# [Your instructions]
Your answer must be a single number: how many lines in the records below contain the word "administratörsportalen".

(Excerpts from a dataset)
++++++++++

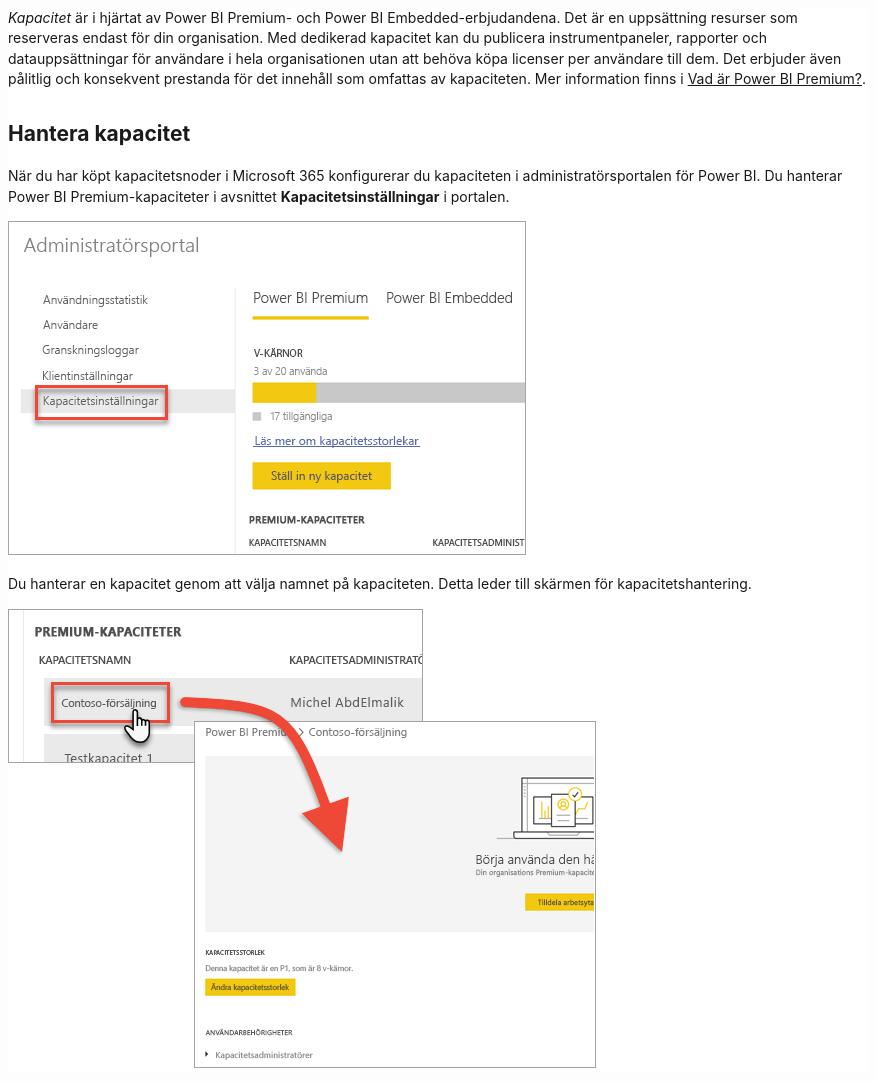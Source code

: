 *Kapacitet* är i hjärtat av Power BI Premium- och Power BI Embedded-erbjudandena. Det är en uppsättning resurser som reserveras endast för din organisation. Med dedikerad kapacitet kan du publicera instrumentpaneler, rapporter och datauppsättningar för användare i hela organisationen utan att behöva köpa licenser per användare till dem. Det erbjuder även pålitlig och konsekvent prestanda för det innehåll som omfattas av kapaciteten. Mer information finns i [Vad är Power BI Premium?](service-premium-what-is.md).

## <a name="manage-capacity"></a>Hantera kapacitet

När du har köpt kapacitetsnoder i Microsoft 365 konfigurerar du kapaciteten i administratörsportalen för Power BI. Du hanterar Power BI Premium-kapaciteter i avsnittet **Kapacitetsinställningar** i portalen.

![Kapacitetsinställningar i administratörsportalen](media/service-admin-premium-manage/admin-portal-premium.png)

Du hanterar en kapacitet genom att välja namnet på kapaciteten. Detta leder till skärmen för kapacitetshantering.

![Välj kapacitetsnamn för att komma till skärmen för kapacitetstilldelning](media/service-admin-premium-manage/capacity-assignment.png)
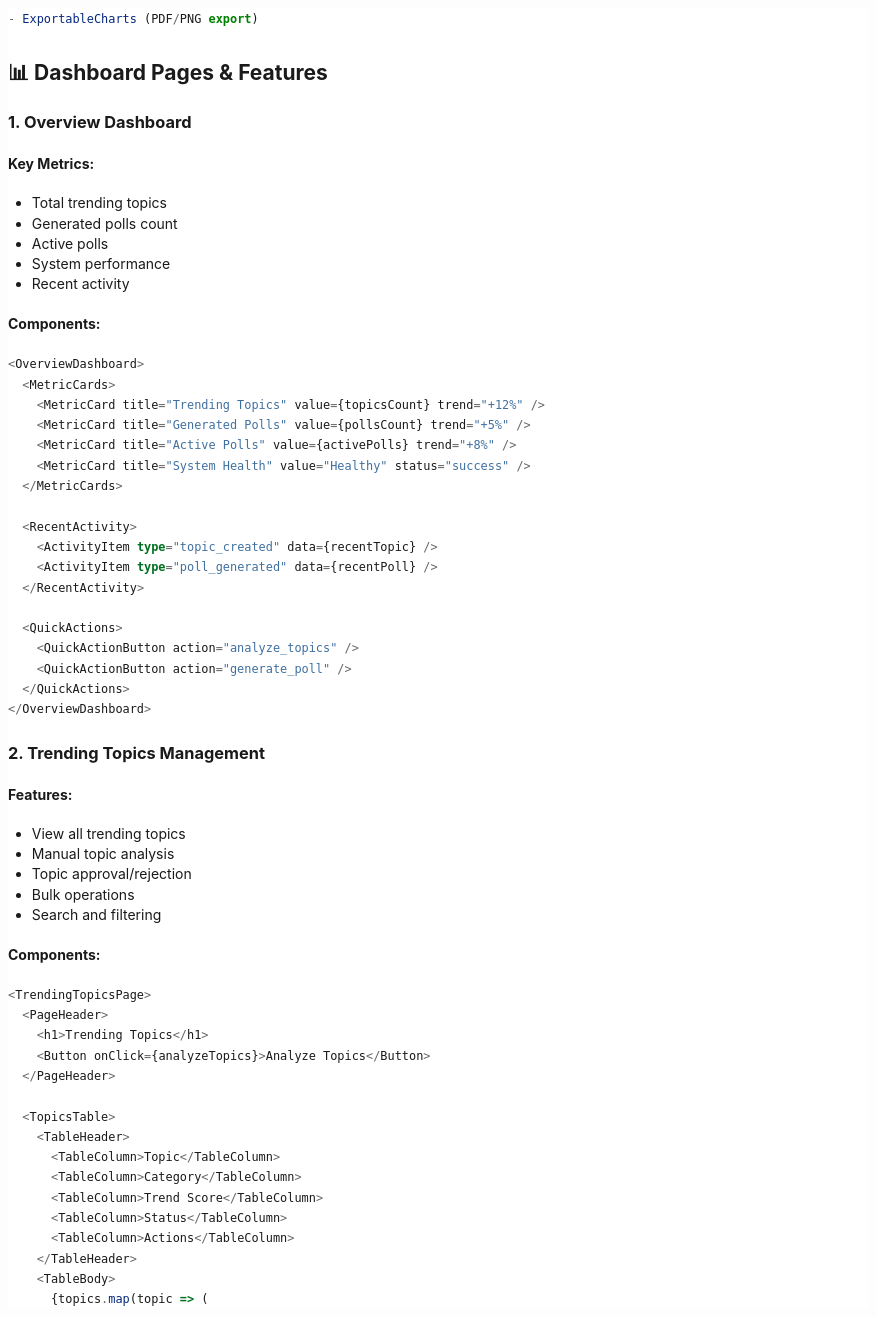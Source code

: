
 ```typescript
- ExportableCharts (PDF/PNG export)
```

## 📊 **Dashboard Pages & Features**

### **1. Overview Dashboard**

#### **Key Metrics:**
- Total trending topics
- Generated polls count
- Active polls
- System performance
- Recent activity

#### **Components:**
```typescript
<OverviewDashboard>
  <MetricCards>
    <MetricCard title="Trending Topics" value={topicsCount} trend="+12%" />
    <MetricCard title="Generated Polls" value={pollsCount} trend="+5%" />
    <MetricCard title="Active Polls" value={activePolls} trend="+8%" />
    <MetricCard title="System Health" value="Healthy" status="success" />
  </MetricCards>
  
  <RecentActivity>
    <ActivityItem type="topic_created" data={recentTopic} />
    <ActivityItem type="poll_generated" data={recentPoll} />
  </RecentActivity>
  
  <QuickActions>
    <QuickActionButton action="analyze_topics" />
    <QuickActionButton action="generate_poll" />
  </QuickActions>
</OverviewDashboard>
```

### **2. Trending Topics Management**

#### **Features:**
- View all trending topics
- Manual topic analysis
- Topic approval/rejection
- Bulk operations
- Search and filtering

#### **Components:**
```typescript
<TrendingTopicsPage>
  <PageHeader>
    <h1>Trending Topics</h1>
    <Button onClick={analyzeTopics}>Analyze Topics</Button>
  </PageHeader>
  
  <TopicsTable>
    <TableHeader>
      <TableColumn>Topic</TableColumn>
      <TableColumn>Category</TableColumn>
      <TableColumn>Trend Score</TableColumn>
      <TableColumn>Status</TableColumn>
      <TableColumn>Actions</TableColumn>
    </TableHeader>
    <TableBody>
      {topics.map(topic => (
```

++++++++++

# [Exercise response]
2